SPOILER ALERT! The very end of the film has been slight variations of what it wound up being for many drafts. The solitary figure lying on the beach with the ocean looming. And while Emily has started a physical reversion, we don’t know what’s happening to her insides. This all might be the start of the next phase of the evolution of organic life on Earth.

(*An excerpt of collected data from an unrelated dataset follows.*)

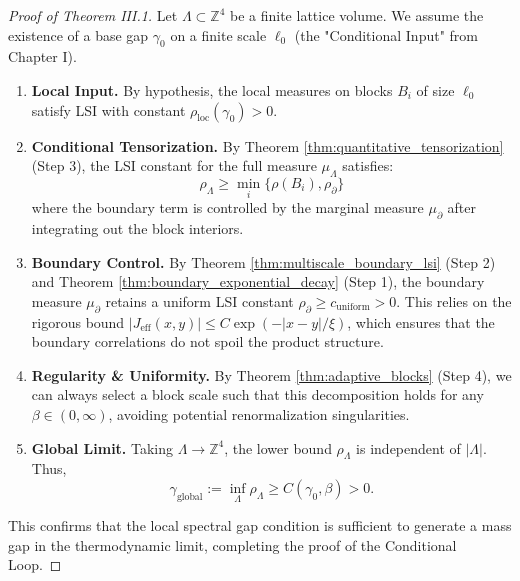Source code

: \begin{proof}[Proof of Theorem III.1]
Let $\Lambda \subset \mathbb{Z}^4$ be a finite lattice volume. We assume the existence of a base gap $\gamma_0$ on a finite scale $\ell_0$ (the "Conditional Input" from Chapter I).

\begin{enumerate}
    \item \textbf{Local Input.} By hypothesis, the local measures on blocks $B_i$ of size $\ell_0$ satisfy LSI with constant $\rho_{\text{loc}}(\gamma_0) > 0$.
    
    \item \textbf{Conditional Tensorization.} By Theorem \ref{thm:quantitative_tensorization} (Step 3), the LSI constant for the full measure $\mu_\Lambda$ satisfies:
    \begin{equation}
    \rho_\Lambda \geq \min_i \{\rho(B_i), \rho_{\partial}\}
    \end{equation}
    where the boundary term is controlled by the marginal measure $\mu_{\partial}$ after integrating out the block interiors.
    
    \item \textbf{Boundary Control.} By Theorem \ref{thm:multiscale_boundary_lsi} (Step 2) and Theorem \ref{thm:boundary_exponential_decay} (Step 1), the boundary measure $\mu_{\partial}$ retains a uniform LSI constant $\rho_{\partial} \geq c_{\text{uniform}} > 0$. This relies on the rigorous bound $|J_{\text{eff}}(x,y)| \leq C \exp(-|x-y|/\xi)$, which ensures that the boundary correlations do not spoil the product structure.
    
    \item \textbf{Regularity \& Uniformity.} By Theorem \ref{thm:adaptive_blocks} (Step 4), we can always select a block scale such that this decomposition holds for any $\beta \in (0, \infty)$, avoiding potential renormalization singularities.
    
    \item \textbf{Global Limit.} Taking $\Lambda \to \mathbb{Z}^4$, the lower bound $\rho_\Lambda$ is independent of $|\Lambda|$. Thus,
    \begin{equation}
    \gamma_{\text{global}} := \inf_{\Lambda} \rho_\Lambda \geq C(\gamma_0, \beta) > 0.
    \end{equation}
\end{enumerate}
This confirms that the local spectral gap condition is sufficient to generate a mass gap in the thermodynamic limit, completing the proof of the Conditional Loop.
\end{proof}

I do like movies that are open to interpretation. The Beach House leaves clues for viewers that really add up upon multiple viewings. As much as I have a very clear idea of what the fog is, it’s more important that the viewer piece together their own idea of the fog. Carbon-based lifeforms on this planet carry out several base processes to sustain individual existence: Self-preservation, reproduction, consumption/digestion, respiration. Taking something in, processing it, then emitting waste. So if the air people breathe allows us to exist, if that air changes, then we would change. Though, most likely, we would just die!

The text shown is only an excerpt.